Top of DATA RECORDS

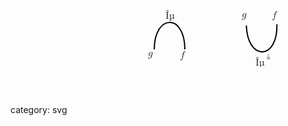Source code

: 
<svg width="1000" height="300" xmlns="http://www.w3.org/2000/svg" xmlns:se="http://svg-edit.googlecode.com" se:nonce="30278">
 <g>
  <title>Layer 1</title>
  <path fill="#ff0000" stroke="#000000" stroke-width="2" fill-opacity="0" d="m230,77c0.333344,-57 48.666656,-58 49,0" id="svg_30278_1"/>
  <path fill="#ff0000" stroke="#000000" stroke-width="2" fill-opacity="0" d="m378,81c0.333313,-57 48.666992,-58 49,0" id="svg_30278_2" transform="rotate(178.105, 402.5, 59.4375)"/>
  <path fill="#ff0000" stroke="#000000" stroke-width="2" fill-opacity="0" d="m532,83c0.333313,-57 48.666992,-58 49,0" transform="rotate(178.105, 556.5, 61.4375)" id="svg_30278_3"/>
  <path fill="#ff0000" stroke="#000000" stroke-width="2" fill-opacity="0" d="m696,81c0.333313,-57 48.666992,-58 49,0" id="svg_30278_4"/>
  <foreignObject x="270.999998" y="80" id="svg_30278_5" font-size="16" width="16" height="20">
   <math xmlns="http://www.w3.org/1998/Math/MathML" display="inline">
    <semantics>
     <mrow>
      <mi>f</mi>
     </mrow>
     <annotation encoding="application/x-tex">f</annotation>
    </semantics>
   </math>
  </foreignObject>
  <foreignObject x="417.999998" y="16" font-size="16" width="16" height="20" id="svg_30278_6">
   <math xmlns="http://www.w3.org/1998/Math/MathML" display="inline">
    <semantics>
     <mrow>
      <mi>f</mi>
     </mrow>
     <annotation encoding="application/x-tex">f</annotation>
    </semantics>
   </math>
  </foreignObject>
  <foreignObject x="521.999998" y="18" font-size="16" width="16" height="20" id="svg_30278_12">
   <math xmlns="http://www.w3.org/1998/Math/MathML" display="inline">
    <semantics>
     <mrow>
      <mi>f</mi>
     </mrow>
     <annotation encoding="application/x-tex">f</annotation>
    </semantics>
   </math>
  </foreignObject>
  <foreignObject x="686.999998" y="86" font-size="16" width="16" height="20" id="svg_30278_18">
   <math xmlns="http://www.w3.org/1998/Math/MathML" display="inline">
    <semantics>
     <mrow>
      <mi>f</mi>
     </mrow>
     <annotation encoding="application/x-tex">f</annotation>
    </semantics>
   </math>
  </foreignObject>
  <foreignObject x="219.999998" y="80" font-size="16" width="16" height="20" id="svg_30278_24">
   <math xmlns="http://www.w3.org/1998/Math/MathML" display="inline">
    <semantics>
     <mrow>
      <mi>g</mi>
     </mrow>
     <annotation encoding="application/x-tex">g</annotation>
    </semantics>
   </math>
  </foreignObject>
  <foreignObject x="369.999998" y="18" font-size="16" width="16" height="20" id="svg_30278_30">
   <math xmlns="http://www.w3.org/1998/Math/MathML" display="inline">
    <semantics>
     <mrow>
      <mi>g</mi>
     </mrow>
     <annotation encoding="application/x-tex">g</annotation>
    </semantics>
   </math>
  </foreignObject>
  <foreignObject x="571.999998" y="18" font-size="16" width="16" height="20" id="svg_30278_36">
   <math xmlns="http://www.w3.org/1998/Math/MathML" display="inline">
    <semantics>
     <mrow>
      <mi>g</mi>
     </mrow>
     <annotation encoding="application/x-tex">g</annotation>
    </semantics>
   </math>
  </foreignObject>
  <foreignObject x="737.999998" y="83" font-size="16" width="16" height="20" id="svg_30278_42">
   <math xmlns="http://www.w3.org/1998/Math/MathML" display="inline">
    <semantics>
     <mrow>
      <mi>g</mi>
     </mrow>
     <annotation encoding="application/x-tex">g</annotation>
    </semantics>
   </math>
  </foreignObject>
  <foreignObject x="247.999998" y="14" font-size="16" width="16" height="20" id="svg_30278_48">
   <math xmlns="http://www.w3.org/1998/Math/MathML" display="inline">
    <semantics>
     <mrow>
      <mi>Îµ</mi>
     </mrow>
     <annotation encoding="application/x-tex">\varepsilon</annotation>
    </semantics>
   </math>
  </foreignObject>
  <foreignObject x="548.999998" y="89" font-size="16" width="16" height="20" id="svg_30278_54">
   <math xmlns="http://www.w3.org/1998/Math/MathML" display="inline">
    <semantics>
     <mrow>
      <mi>Î·</mi>
     </mrow>
     <annotation encoding="application/x-tex">\eta</annotation>
    </semantics>
   </math>
  </foreignObject>
  <foreignObject x="710.999997" y="14" font-size="16" width="24.000001" height="20" id="svg_30278_60">
   <math xmlns="http://www.w3.org/1998/Math/MathML" display="inline">
    <semantics>
     <mrow>
      <msup>
       <mi>Î·</mi>
       <mrow>
        <mo lspace="verythinmathspace" rspace="0em">âˆ’</mo>
        <mn>1</mn>
       </mrow>
      </msup>
     </mrow>
     <annotation encoding="application/x-tex">\eta^{-1}</annotation>
    </semantics>
   </math>
  </foreignObject>
  <foreignObject x="391.999997" y="85" font-size="16" width="24.000001" height="20" id="svg_30278_66">
   <math xmlns="http://www.w3.org/1998/Math/MathML" display="inline">
    <semantics>
     <mrow>
      <msup>
       <mi>Îµ</mi>
       <mrow>
        <mo lspace="verythinmathspace" rspace="0em">âˆ’</mo>
        <mn>1</mn>
       </mrow>
      </msup>
     </mrow>
     <annotation encoding="application/x-tex">\varepsilon^{-1}</annotation>
    </semantics>
   </math>
  </foreignObject>
  <circle id="svg_30278_7" r="21.214844" cy="215" cx="320" fill-opacity="0" stroke-width="2" stroke="#000000" fill="#ff0000"/>
  <path id="svg_30278_9" fill="#ff0000" stroke="#000000" stroke-width="2" fill-opacity="0" d="m35,285c0.333344,-57 48.666656,-58 49,0"/>
  <path id="svg_30278_10" fill="#ff0000" stroke="#000000" stroke-width="2" fill-opacity="0" d="m34,210c0.333298,-57 48.666992,-58 49,0" transform="rotate(178.105, 58.5, 188.438)"/>
  <line id="svg_30278_11" y2="284" x2="148" y1="166" x1="147" fill-opacity="0" stroke-width="2" stroke="#000000" fill="none"/>
  <line id="svg_30278_13" y2="282" x2="187" y1="167" x1="185" fill-opacity="0" stroke-width="2" stroke="#000000" fill="none"/>
  <foreignObject id="svg_30278_14" x="50.999998" y="244" font-size="16" width="16" height="20">
   <math xmlns="http://www.w3.org/1998/Math/MathML" display="inline">
    <semantics>
     <mrow>
      <mi>Îµ</mi>
     </mrow>
     <annotation encoding="application/x-tex">\varepsilon</annotation>
    </semantics>
   </math>
  </foreignObject>
  <foreignObject id="svg_30278_21" x="48.999997" y="187" font-size="16" width="24.000001" height="20">
   <math xmlns="http://www.w3.org/1998/Math/MathML" display="inline">
    <semantics>
     <mrow>
      <msup>
       <mi>Îµ</mi>
       <mrow>
        <mo lspace="verythinmathspace" rspace="0em">âˆ’</mo>
        <mn>1</mn>
       </mrow>
      </msup>
     </mrow>
     <annotation encoding="application/x-tex">\varepsilon^{-1}</annotation>
    </semantics>
   </math>
  </foreignObject>
  <foreignObject id="svg_30278_33" x="105.999998" y="215" font-size="16" width="16" height="20">
   <math display="inline" xmlns="http://www.w3.org/1998/Math/MathML">
    <semantics>
     <mrow>
      <mo>=</mo>
     </mrow>
     <annotation encoding="application/x-tex">=</annotation>
    </semantics>
   </math>
  </foreignObject>
  <foreignObject id="svg_30278_40" x="350.999998" y="205" font-size="16" width="16" height="20">
   <math display="inline" xmlns="http://www.w3.org/1998/Math/MathML">
    <semantics>
     <mrow>
      <mo>=</mo>
     </mrow>
     <annotation encoding="application/x-tex">=</annotation>
    </semantics>
   </math>
  </foreignObject>
  <foreignObject id="svg_30278_47" x="309.999997" y="239" font-size="16" width="24.000001" height="20">
   <math xmlns="http://www.w3.org/1998/Math/MathML" display="inline">
    <semantics>
     <mrow>
      <msup>
       <mi>Îµ</mi>
       <mrow>
        <mo lspace="verythinmathspace" rspace="0em">âˆ’</mo>
        <mn>1</mn>
       </mrow>
      </msup>
     </mrow>
     <annotation encoding="application/x-tex">\varepsilon^{-1}</annotation>
    </semantics>
   </math>
  </foreignObject>
  <foreignObject id="svg_30278_59" x="310.999998" y="171" font-size="16" width="16" height="20">
   <math xmlns="http://www.w3.org/1998/Math/MathML" display="inline">
    <semantics>
     <mrow>
      <mi>Îµ</mi>
     </mrow>
     <annotation encoding="application/x-tex">\varepsilon</annotation>
    </semantics>
   </math>
  </foreignObject>
  <path id="svg_30278_67" fill="#ff0000" stroke="#000000" stroke-width="2" fill-opacity="0" d="m530,279c0.333374,-57 48.666626,-58 49,0"/>
  <path id="svg_30278_68" fill="#ff0000" stroke="#000000" stroke-width="2" fill-opacity="0" d="m529,204c0.333313,-57 48.666992,-58 49,0" transform="rotate(178.105, 553.5, 182.438)"/>
  <line id="svg_30278_69" y2="278" x2="643" y1="160" x1="642" fill-opacity="0" stroke-width="2" stroke="#000000" fill="none"/>
  <line id="svg_30278_70" y2="276" x2="682" y1="161" x1="680" fill-opacity="0" stroke-width="2" stroke="#000000" fill="none"/>
  <foreignObject id="svg_30278_87" x="600.999998" y="209" font-size="16" width="16" height="20">
   <math display="inline" xmlns="http://www.w3.org/1998/Math/MathML">
    <semantics>
     <mrow>
      <mo>=</mo>
     </mrow>
     <annotation encoding="application/x-tex">=</annotation>
    </semantics>
   </math>
  </foreignObject>
  <circle id="svg_30278_93" r="21.214844" cy="215" cx="844" fill-opacity="0" stroke-width="2" stroke="#000000" fill="#ff0000"/>
  <foreignObject id="svg_30278_94" x="874.999998" y="205" font-size="16" width="16" height="20">
   <math display="inline" xmlns="http://www.w3.org/1998/Math/MathML">
    <semantics>
     <mrow>
      <mo>=</mo>
     </mrow>
     <annotation encoding="application/x-tex">=</annotation>
    </semantics>
   </math>
  </foreignObject>
  <foreignObject id="svg_30278_116" x="546.999998" y="184" font-size="16" width="16" height="20">
   <math xmlns="http://www.w3.org/1998/Math/MathML" display="inline">
    <semantics>
     <mrow>
      <mi>Î·</mi>
     </mrow>
     <annotation encoding="application/x-tex">\eta</annotation>
    </semantics>
   </math>
  </foreignObject>
  <foreignObject id="svg_30278_122" x="837.999998" y="238" font-size="16" width="16" height="20">
   <math xmlns="http://www.w3.org/1998/Math/MathML" display="inline">
    <semantics>
     <mrow>
      <mi>Î·</mi>
     </mrow>
     <annotation encoding="application/x-tex">\eta</annotation>
    </semantics>
   </math>
  </foreignObject>
  <foreignObject id="svg_30278_128" x="541.999997" y="240" font-size="16" width="24.000001" height="20">
   <math xmlns="http://www.w3.org/1998/Math/MathML" display="inline">
    <semantics>
     <mrow>
      <msup>
       <mi>Î·</mi>
       <mrow>
        <mo lspace="verythinmathspace" rspace="0em">âˆ’</mo>
        <mn>1</mn>
       </mrow>
      </msup>
     </mrow>
     <annotation encoding="application/x-tex">\eta^{-1}</annotation>
    </semantics>
   </math>
  </foreignObject>
  <foreignObject id="svg_30278_138" x="832.999997" y="171" font-size="16" width="24.000001" height="20">
   <math xmlns="http://www.w3.org/1998/Math/MathML" display="inline">
    <semantics>
     <mrow>
      <msup>
       <mi>Î·</mi>
       <mrow>
        <mo lspace="verythinmathspace" rspace="0em">âˆ’</mo>
        <mn>1</mn>
       </mrow>
      </msup>
     </mrow>
     <annotation encoding="application/x-tex">\eta^{-1}</annotation>
    </semantics>
   </math>
  </foreignObject>
 </g>
</svg>

category: svg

Bottom of DATA RECORDS

* **PROBLEM**:
What the answer needs is every line from the data above with "transform" in it.

* **SOLVED PROBLEM**:
  <path fill="#ff0000" stroke="#000000" stroke-width="2" fill-opacity="0" d="m378,81c0.333313,-57 48.666992,-58 49,0" id="svg_30278_2" transform="rotate(178.105, 402.5, 59.4375)"/>
  <path fill="#ff0000" stroke="#000000" stroke-width="2" fill-opacity="0" d="m532,83c0.333313,-57 48.666992,-58 49,0" transform="rotate(178.105, 556.5, 61.4375)" id="svg_30278_3"/>
  <path id="svg_30278_10" fill="#ff0000" stroke="#000000" stroke-width="2" fill-opacity="0" d="m34,210c0.333298,-57 48.666992,-58 49,0" transform="rotate(178.105, 58.5, 188.438)"/>
  <path id="svg_30278_68" fill="#ff0000" stroke="#000000" stroke-width="2" fill-opacity="0" d="m529,204c0.333313,-57 48.666992,-58 49,0" transform="rotate(178.105, 553.5, 182.438)"/>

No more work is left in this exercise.